Aug 19, 2010

Sardonic Laughter

On the etymology of 'sardonic laughter', from Laughter: A Scientific Investigation by Robert Provine:

The term “sardonic laughter,” referring to the bitter, mocking laughter of derision, has a rich if dark etymology. The ancients who coined the term were referring to the humorless laughter and smiling produced by a deadly plant native to Sardinia, probably the herb known variously as march (cursed) crowfoot, buttercup, or wild parsley (Ranunculus sceleratus).
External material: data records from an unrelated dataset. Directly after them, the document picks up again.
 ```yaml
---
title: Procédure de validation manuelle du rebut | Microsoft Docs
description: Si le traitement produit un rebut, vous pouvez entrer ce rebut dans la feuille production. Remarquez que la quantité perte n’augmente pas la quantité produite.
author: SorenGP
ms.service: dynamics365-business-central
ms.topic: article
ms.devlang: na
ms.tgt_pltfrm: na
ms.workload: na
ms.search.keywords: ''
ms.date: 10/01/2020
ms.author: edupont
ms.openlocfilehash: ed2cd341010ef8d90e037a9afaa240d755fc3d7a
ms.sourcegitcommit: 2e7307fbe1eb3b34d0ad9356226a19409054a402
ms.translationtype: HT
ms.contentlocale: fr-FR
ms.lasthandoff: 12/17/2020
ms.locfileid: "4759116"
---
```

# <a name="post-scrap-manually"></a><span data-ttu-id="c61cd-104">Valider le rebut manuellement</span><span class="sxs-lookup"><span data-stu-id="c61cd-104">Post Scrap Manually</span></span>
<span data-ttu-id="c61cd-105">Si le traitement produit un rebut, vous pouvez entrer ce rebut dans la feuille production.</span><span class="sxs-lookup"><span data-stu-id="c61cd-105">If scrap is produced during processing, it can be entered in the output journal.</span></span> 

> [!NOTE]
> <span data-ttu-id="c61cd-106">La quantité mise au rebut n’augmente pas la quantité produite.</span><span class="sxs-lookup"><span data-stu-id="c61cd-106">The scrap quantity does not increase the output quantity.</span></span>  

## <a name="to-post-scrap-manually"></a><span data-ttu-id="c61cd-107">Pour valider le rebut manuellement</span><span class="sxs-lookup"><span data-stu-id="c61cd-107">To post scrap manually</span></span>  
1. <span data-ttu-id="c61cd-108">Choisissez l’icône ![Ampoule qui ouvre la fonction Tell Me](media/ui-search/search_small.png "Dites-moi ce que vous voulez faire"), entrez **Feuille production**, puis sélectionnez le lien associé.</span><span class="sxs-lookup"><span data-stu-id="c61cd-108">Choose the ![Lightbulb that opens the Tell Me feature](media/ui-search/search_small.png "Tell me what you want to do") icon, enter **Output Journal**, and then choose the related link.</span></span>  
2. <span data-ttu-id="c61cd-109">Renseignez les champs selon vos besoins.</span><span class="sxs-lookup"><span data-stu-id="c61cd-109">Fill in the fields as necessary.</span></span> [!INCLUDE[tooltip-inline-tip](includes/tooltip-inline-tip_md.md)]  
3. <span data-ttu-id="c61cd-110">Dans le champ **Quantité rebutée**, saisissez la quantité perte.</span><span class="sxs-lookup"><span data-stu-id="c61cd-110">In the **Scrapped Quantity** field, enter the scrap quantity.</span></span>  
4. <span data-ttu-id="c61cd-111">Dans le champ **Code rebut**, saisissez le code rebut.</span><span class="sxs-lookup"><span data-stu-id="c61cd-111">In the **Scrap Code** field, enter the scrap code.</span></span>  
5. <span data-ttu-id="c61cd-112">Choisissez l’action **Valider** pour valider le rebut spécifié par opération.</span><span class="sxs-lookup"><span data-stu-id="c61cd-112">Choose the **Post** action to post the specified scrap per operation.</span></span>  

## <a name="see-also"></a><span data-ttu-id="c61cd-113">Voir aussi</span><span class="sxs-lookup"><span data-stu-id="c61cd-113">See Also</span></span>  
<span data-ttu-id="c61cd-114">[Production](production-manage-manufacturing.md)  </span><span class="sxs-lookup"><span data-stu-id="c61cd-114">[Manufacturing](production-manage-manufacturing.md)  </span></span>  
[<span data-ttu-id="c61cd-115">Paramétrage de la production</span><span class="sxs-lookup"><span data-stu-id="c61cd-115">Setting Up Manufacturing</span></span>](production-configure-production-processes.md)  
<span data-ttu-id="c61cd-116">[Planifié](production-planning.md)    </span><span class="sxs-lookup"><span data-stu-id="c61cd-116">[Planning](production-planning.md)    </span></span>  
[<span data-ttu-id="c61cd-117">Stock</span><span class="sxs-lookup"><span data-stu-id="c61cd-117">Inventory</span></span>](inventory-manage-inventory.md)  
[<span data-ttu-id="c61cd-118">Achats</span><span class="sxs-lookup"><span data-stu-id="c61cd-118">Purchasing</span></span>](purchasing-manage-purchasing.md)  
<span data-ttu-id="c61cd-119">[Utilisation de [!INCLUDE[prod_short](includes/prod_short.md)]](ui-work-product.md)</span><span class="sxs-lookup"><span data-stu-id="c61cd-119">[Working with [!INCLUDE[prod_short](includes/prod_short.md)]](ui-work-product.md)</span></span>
The toxic effect of the plant was well known in ancient times, because the derivative expression had wide early use, as in The Odyssey, when Odysseus “smiled in his anger a very sardonic smile.” Writing in the second century AD, Pausanias noted of Sardinia, “The whole island if free of lethal drugs except one weed; the deadly herb looks like celery, but they say if you eat it you die of laughing. That is why Homer and the people of his time speak of something very unhealthy as a Sardonic laugh.” Although the details of this mysterious herb and its effects are lost in the fog of history, the term risus sardonicus, literally “laughter of Sardinia,” but now usually referring only to smiling, survives in modern medicine as a key symptom of tetanus (“lockjaw”) and strychnine poisoning. (In antiquity, I suspect that the herb produced only grimaced smiling, as in The Odyssey, with “laughter,” if any was ever present, the result of rhythmic gasping during seizures.)